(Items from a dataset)

::::::::

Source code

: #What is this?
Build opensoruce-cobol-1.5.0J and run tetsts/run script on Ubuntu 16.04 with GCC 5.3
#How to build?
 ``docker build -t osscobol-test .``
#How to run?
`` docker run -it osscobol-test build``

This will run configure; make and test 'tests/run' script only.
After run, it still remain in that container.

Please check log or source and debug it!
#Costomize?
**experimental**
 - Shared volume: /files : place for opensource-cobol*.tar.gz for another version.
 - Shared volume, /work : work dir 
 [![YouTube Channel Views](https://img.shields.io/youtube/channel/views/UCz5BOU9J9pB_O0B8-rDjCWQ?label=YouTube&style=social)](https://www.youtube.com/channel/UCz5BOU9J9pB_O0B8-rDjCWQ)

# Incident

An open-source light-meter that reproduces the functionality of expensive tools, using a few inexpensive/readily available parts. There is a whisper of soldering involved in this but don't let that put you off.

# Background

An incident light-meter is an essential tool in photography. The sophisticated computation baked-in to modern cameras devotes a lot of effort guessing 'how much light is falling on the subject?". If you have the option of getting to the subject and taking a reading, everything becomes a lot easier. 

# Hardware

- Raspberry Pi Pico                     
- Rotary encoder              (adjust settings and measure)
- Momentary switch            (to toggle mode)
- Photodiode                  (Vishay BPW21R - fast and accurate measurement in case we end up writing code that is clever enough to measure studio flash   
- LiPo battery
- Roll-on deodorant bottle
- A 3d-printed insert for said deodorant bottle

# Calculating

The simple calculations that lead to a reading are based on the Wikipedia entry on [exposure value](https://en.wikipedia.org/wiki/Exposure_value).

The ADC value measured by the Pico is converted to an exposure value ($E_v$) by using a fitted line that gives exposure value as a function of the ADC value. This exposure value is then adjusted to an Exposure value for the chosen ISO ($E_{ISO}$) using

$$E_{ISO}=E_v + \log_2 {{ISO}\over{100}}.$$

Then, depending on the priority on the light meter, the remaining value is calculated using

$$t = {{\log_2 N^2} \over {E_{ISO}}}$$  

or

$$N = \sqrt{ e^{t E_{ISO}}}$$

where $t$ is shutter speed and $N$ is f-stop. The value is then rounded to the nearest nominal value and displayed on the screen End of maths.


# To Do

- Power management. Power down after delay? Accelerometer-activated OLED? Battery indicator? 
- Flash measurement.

::::::::

# [About this task]
The whole of the data must be given again, exactly as shown.

# [Output]
Source code

: #What is this?
Build opensoruce-cobol-1.5.0J and run tetsts/run script on Ubuntu 16.04 with GCC 5.3
#How to build?
 ``docker build -t osscobol-test .``
#How to run?
`` docker run -it osscobol-test build``

This will run configure; make and test 'tests/run' script only.
After run, it still remain in that container.

Please check log or source and debug it!
#Costomize?
**experimental**
 - Shared volume: /files : place for opensource-cobol*.tar.gz for another version.
 - Shared volume, /work : work dir 
 [![YouTube Channel Views](https://img.shields.io/youtube/channel/views/UCz5BOU9J9pB_O0B8-rDjCWQ?label=YouTube&style=social)](https://www.youtube.com/channel/UCz5BOU9J9pB_O0B8-rDjCWQ)

# Incident

An open-source light-meter that reproduces the functionality of expensive tools, using a few inexpensive/readily available parts. There is a whisper of soldering involved in this but don't let that put you off.

# Background

An incident light-meter is an essential tool in photography. The sophisticated computation baked-in to modern cameras devotes a lot of effort guessing 'how much light is falling on the subject?". If you have the option of getting to the subject and taking a reading, everything becomes a lot easier. 

# Hardware

- Raspberry Pi Pico                     
- Rotary encoder              (adjust settings and measure)
- Momentary switch            (to toggle mode)
- Photodiode                  (Vishay BPW21R - fast and accurate measurement in case we end up writing code that is clever enough to measure studio flash   
- LiPo battery
- Roll-on deodorant bottle
- A 3d-printed insert for said deodorant bottle

# Calculating

The simple calculations that lead to a reading are based on the Wikipedia entry on [exposure value](https://en.wikipedia.org/wiki/Exposure_value).

The ADC value measured by the Pico is converted to an exposure value ($E_v$) by using a fitted line that gives exposure value as a function of the ADC value. This exposure value is then adjusted to an Exposure value for the chosen ISO ($E_{ISO}$) using

$$E_{ISO}=E_v + \log_2 {{ISO}\over{100}}.$$

Then, depending on the priority on the light meter, the remaining value is calculated using

$$t = {{\log_2 N^2} \over {E_{ISO}}}$$  

or

$$N = \sqrt{ e^{t E_{ISO}}}$$

where $t$ is shutter speed and $N$ is f-stop. The value is then rounded to the nearest nominal value and displayed on the screen End of maths.


# To Do

- Power management. Power down after delay? Accelerometer-activated OLED? Battery indicator? 
- Flash measurement.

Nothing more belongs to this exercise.